**Materials provided:**
==*==
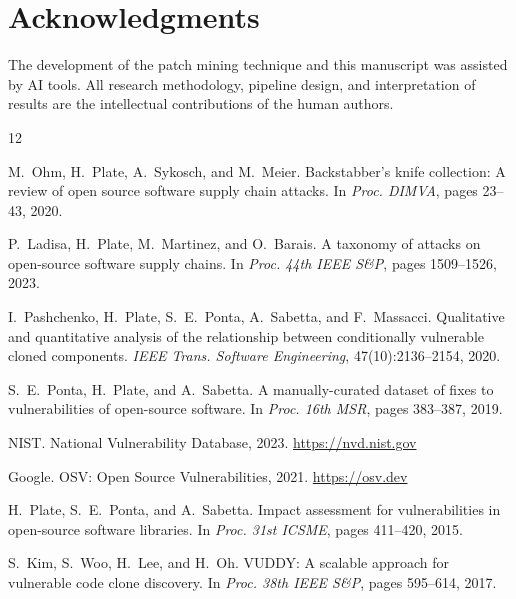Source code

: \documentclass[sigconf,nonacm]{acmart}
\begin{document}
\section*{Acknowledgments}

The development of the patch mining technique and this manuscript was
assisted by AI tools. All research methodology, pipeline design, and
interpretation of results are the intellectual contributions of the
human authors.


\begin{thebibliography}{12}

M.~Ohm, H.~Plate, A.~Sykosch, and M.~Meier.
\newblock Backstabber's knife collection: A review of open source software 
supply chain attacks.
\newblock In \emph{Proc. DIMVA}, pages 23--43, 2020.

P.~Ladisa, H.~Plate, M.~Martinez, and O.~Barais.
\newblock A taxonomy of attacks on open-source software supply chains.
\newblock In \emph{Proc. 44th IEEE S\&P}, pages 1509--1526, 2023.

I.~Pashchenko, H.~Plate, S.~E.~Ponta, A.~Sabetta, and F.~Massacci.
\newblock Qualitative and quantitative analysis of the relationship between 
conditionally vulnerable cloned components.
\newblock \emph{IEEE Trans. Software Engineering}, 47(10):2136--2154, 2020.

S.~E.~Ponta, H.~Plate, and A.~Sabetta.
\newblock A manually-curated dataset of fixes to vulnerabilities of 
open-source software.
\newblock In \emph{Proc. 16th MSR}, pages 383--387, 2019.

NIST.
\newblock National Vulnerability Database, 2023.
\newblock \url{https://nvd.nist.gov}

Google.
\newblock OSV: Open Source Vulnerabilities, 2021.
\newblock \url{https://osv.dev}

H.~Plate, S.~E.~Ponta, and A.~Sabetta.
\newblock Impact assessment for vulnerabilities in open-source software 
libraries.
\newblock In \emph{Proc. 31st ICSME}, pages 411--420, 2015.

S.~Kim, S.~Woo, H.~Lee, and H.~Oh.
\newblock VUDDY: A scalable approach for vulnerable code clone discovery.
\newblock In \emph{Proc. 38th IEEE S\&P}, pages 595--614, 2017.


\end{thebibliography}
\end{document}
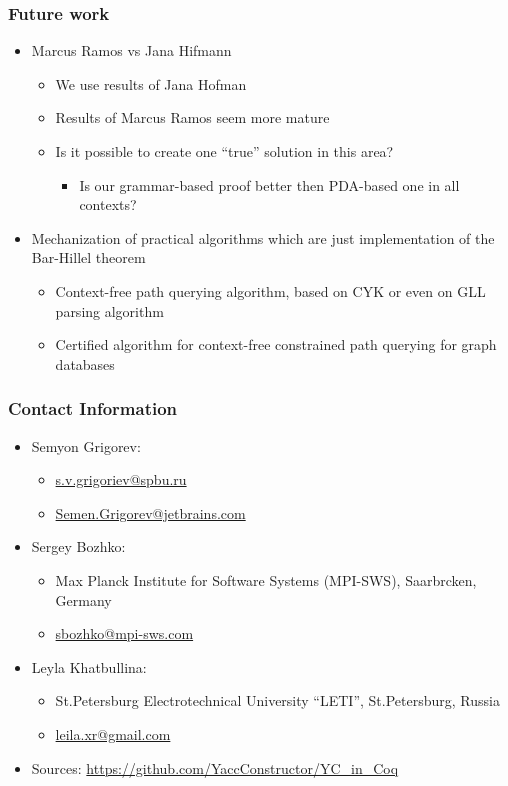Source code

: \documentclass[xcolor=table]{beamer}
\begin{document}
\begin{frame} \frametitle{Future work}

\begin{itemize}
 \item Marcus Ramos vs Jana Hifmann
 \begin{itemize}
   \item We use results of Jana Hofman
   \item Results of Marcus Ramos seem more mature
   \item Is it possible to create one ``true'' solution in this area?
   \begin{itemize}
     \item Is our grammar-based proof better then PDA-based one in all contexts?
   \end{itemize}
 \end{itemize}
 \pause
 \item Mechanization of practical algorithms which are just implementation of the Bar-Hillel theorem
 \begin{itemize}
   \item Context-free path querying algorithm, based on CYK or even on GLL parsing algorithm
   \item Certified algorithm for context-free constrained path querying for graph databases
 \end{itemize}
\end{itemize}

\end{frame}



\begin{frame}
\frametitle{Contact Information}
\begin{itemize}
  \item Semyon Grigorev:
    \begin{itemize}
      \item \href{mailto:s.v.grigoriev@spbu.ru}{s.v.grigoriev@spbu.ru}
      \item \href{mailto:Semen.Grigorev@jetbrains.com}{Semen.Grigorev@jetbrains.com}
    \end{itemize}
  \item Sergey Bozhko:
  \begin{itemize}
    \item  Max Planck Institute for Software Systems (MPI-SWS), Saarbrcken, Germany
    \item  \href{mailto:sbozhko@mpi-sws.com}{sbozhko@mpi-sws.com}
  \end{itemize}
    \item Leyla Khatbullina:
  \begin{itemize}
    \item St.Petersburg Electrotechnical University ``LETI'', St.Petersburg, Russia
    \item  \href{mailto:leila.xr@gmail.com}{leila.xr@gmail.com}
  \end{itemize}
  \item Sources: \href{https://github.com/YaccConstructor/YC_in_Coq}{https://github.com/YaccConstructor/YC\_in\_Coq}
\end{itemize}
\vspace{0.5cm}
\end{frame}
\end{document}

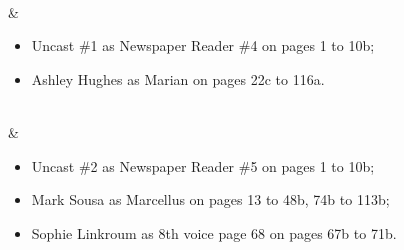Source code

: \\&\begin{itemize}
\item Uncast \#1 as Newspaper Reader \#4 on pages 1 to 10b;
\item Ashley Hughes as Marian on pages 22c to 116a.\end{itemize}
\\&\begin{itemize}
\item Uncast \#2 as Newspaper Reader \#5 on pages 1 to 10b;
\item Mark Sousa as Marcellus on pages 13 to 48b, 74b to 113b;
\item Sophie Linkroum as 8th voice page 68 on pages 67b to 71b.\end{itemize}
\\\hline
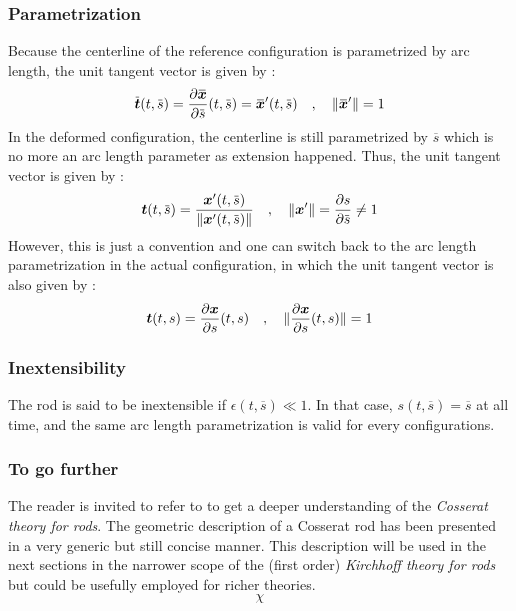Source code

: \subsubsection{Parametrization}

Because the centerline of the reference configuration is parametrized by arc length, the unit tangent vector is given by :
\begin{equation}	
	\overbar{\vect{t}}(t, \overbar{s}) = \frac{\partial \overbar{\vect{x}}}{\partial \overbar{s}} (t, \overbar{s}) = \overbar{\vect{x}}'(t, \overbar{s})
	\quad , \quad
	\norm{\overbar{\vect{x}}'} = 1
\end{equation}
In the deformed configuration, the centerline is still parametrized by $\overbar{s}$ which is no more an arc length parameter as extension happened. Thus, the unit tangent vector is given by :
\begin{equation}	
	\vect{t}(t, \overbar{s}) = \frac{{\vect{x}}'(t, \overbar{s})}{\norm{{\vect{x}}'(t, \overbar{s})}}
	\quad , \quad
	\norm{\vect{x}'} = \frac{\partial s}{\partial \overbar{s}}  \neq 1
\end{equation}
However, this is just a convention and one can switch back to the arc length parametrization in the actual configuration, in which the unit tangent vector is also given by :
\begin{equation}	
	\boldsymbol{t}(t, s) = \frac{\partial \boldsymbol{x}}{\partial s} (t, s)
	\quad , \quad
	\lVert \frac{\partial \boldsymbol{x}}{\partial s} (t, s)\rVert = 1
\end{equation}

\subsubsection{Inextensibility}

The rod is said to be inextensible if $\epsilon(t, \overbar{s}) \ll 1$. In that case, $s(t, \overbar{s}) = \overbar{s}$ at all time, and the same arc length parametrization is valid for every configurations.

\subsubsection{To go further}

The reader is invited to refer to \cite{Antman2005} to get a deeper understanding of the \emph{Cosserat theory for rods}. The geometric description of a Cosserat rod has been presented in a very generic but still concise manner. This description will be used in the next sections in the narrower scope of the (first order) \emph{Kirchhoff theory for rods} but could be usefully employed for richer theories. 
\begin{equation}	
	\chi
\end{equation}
==*==
**Exercise description:**
Reproduce the records exactly, images excluded.

**Task answer:**
Source code

: \documentclass[sigconf,nonacm]{acmart}
\begin{document}
\section*{Acknowledgments}

The development of the patch mining technique and this manuscript was
assisted by AI tools. All research methodology, pipeline design, and
interpretation of results are the intellectual contributions of the
human authors.


\begin{thebibliography}{12}

M.~Ohm, H.~Plate, A.~Sykosch, and M.~Meier.
\newblock Backstabber's knife collection: A review of open source software 
supply chain attacks.
\newblock In \emph{Proc. DIMVA}, pages 23--43, 2020.

P.~Ladisa, H.~Plate, M.~Martinez, and O.~Barais.
\newblock A taxonomy of attacks on open-source software supply chains.
\newblock In \emph{Proc. 44th IEEE S\&P}, pages 1509--1526, 2023.

I.~Pashchenko, H.~Plate, S.~E.~Ponta, A.~Sabetta, and F.~Massacci.
\newblock Qualitative and quantitative analysis of the relationship between 
conditionally vulnerable cloned components.
\newblock \emph{IEEE Trans. Software Engineering}, 47(10):2136--2154, 2020.

S.~E.~Ponta, H.~Plate, and A.~Sabetta.
\newblock A manually-curated dataset of fixes to vulnerabilities of 
open-source software.
\newblock In \emph{Proc. 16th MSR}, pages 383--387, 2019.

NIST.
\newblock National Vulnerability Database, 2023.
\newblock \url{https://nvd.nist.gov}

Google.
\newblock OSV: Open Source Vulnerabilities, 2021.
\newblock \url{https://osv.dev}

H.~Plate, S.~E.~Ponta, and A.~Sabetta.
\newblock Impact assessment for vulnerabilities in open-source software 
libraries.
\newblock In \emph{Proc. 31st ICSME}, pages 411--420, 2015.

S.~Kim, S.~Woo, H.~Lee, and H.~Oh.
\newblock VUDDY: A scalable approach for vulnerable code clone discovery.
\newblock In \emph{Proc. 38th IEEE S\&P}, pages 595--614, 2017.


\end{thebibliography}
\end{document}
Source code

: \documentclass[xcolor=table]{beamer}
\begin{document}
\begin{frame} \frametitle{Future work}

\begin{itemize}
 \item Marcus Ramos vs Jana Hifmann
 \begin{itemize}
   \item We use results of Jana Hofman
   \item Results of Marcus Ramos seem more mature
   \item Is it possible to create one ``true'' solution in this area?
   \begin{itemize}
     \item Is our grammar-based proof better then PDA-based one in all contexts?
   \end{itemize}
 \end{itemize}
 \pause
 \item Mechanization of practical algorithms which are just implementation of the Bar-Hillel theorem
 \begin{itemize}
   \item Context-free path querying algorithm, based on CYK or even on GLL parsing algorithm
   \item Certified algorithm for context-free constrained path querying for graph databases
 \end{itemize}
\end{itemize}

\end{frame}



\begin{frame}
\frametitle{Contact Information}
\begin{itemize}
  \item Semyon Grigorev:
    \begin{itemize}
      \item \href{mailto:s.v.grigoriev@spbu.ru}{s.v.grigoriev@spbu.ru}
      \item \href{mailto:Semen.Grigorev@jetbrains.com}{Semen.Grigorev@jetbrains.com}
    \end{itemize}
  \item Sergey Bozhko:
  \begin{itemize}
    \item  Max Planck Institute for Software Systems (MPI-SWS), Saarbrcken, Germany
    \item  \href{mailto:sbozhko@mpi-sws.com}{sbozhko@mpi-sws.com}
  \end{itemize}
    \item Leyla Khatbullina:
  \begin{itemize}
    \item St.Petersburg Electrotechnical University ``LETI'', St.Petersburg, Russia
    \item  \href{mailto:leila.xr@gmail.com}{leila.xr@gmail.com}
  \end{itemize}
  \item Sources: \href{https://github.com/YaccConstructor/YC_in_Coq}{https://github.com/YaccConstructor/YC\_in\_Coq}
\end{itemize}
\vspace{0.5cm}
\end{frame}
\end{document}

Source code

: \\&\begin{itemize}
\item Uncast \#1 as Newspaper Reader \#4 on pages 1 to 10b;
\item Ashley Hughes as Marian on pages 22c to 116a.\end{itemize}
\\&\begin{itemize}
\item Uncast \#2 as Newspaper Reader \#5 on pages 1 to 10b;
\item Mark Sousa as Marcellus on pages 13 to 48b, 74b to 113b;
\item Sophie Linkroum as 8th voice page 68 on pages 67b to 71b.\end{itemize}
\\\hline
Source code

: \subsubsection{Parametrization}

Because the centerline of the reference configuration is parametrized by arc length, the unit tangent vector is given by :
\begin{equation}	
	\overbar{\vect{t}}(t, \overbar{s}) = \frac{\partial \overbar{\vect{x}}}{\partial \overbar{s}} (t, \overbar{s}) = \overbar{\vect{x}}'(t, \overbar{s})
	\quad , \quad
	\norm{\overbar{\vect{x}}'} = 1
\end{equation}
In the deformed configuration, the centerline is still parametrized by $\overbar{s}$ which is no more an arc length parameter as extension happened. Thus, the unit tangent vector is given by :
\begin{equation}	
	\vect{t}(t, \overbar{s}) = \frac{{\vect{x}}'(t, \overbar{s})}{\norm{{\vect{x}}'(t, \overbar{s})}}
	\quad , \quad
	\norm{\vect{x}'} = \frac{\partial s}{\partial \overbar{s}}  \neq 1
\end{equation}
However, this is just a convention and one can switch back to the arc length parametrization in the actual configuration, in which the unit tangent vector is also given by :
\begin{equation}	
	\boldsymbol{t}(t, s) = \frac{\partial \boldsymbol{x}}{\partial s} (t, s)
	\quad , \quad
	\lVert \frac{\partial \boldsymbol{x}}{\partial s} (t, s)\rVert = 1
\end{equation}

\subsubsection{Inextensibility}

The rod is said to be inextensible if $\epsilon(t, \overbar{s}) \ll 1$. In that case, $s(t, \overbar{s}) = \overbar{s}$ at all time, and the same arc length parametrization is valid for every configurations.

\subsubsection{To go further}

The reader is invited to refer to \cite{Antman2005} to get a deeper understanding of the \emph{Cosserat theory for rods}. The geometric description of a Cosserat rod has been presented in a very generic but still concise manner. This description will be used in the next sections in the narrower scope of the (first order) \emph{Kirchhoff theory for rods} but could be usefully employed for richer theories. 
\begin{equation}	
	\chi
\end{equation}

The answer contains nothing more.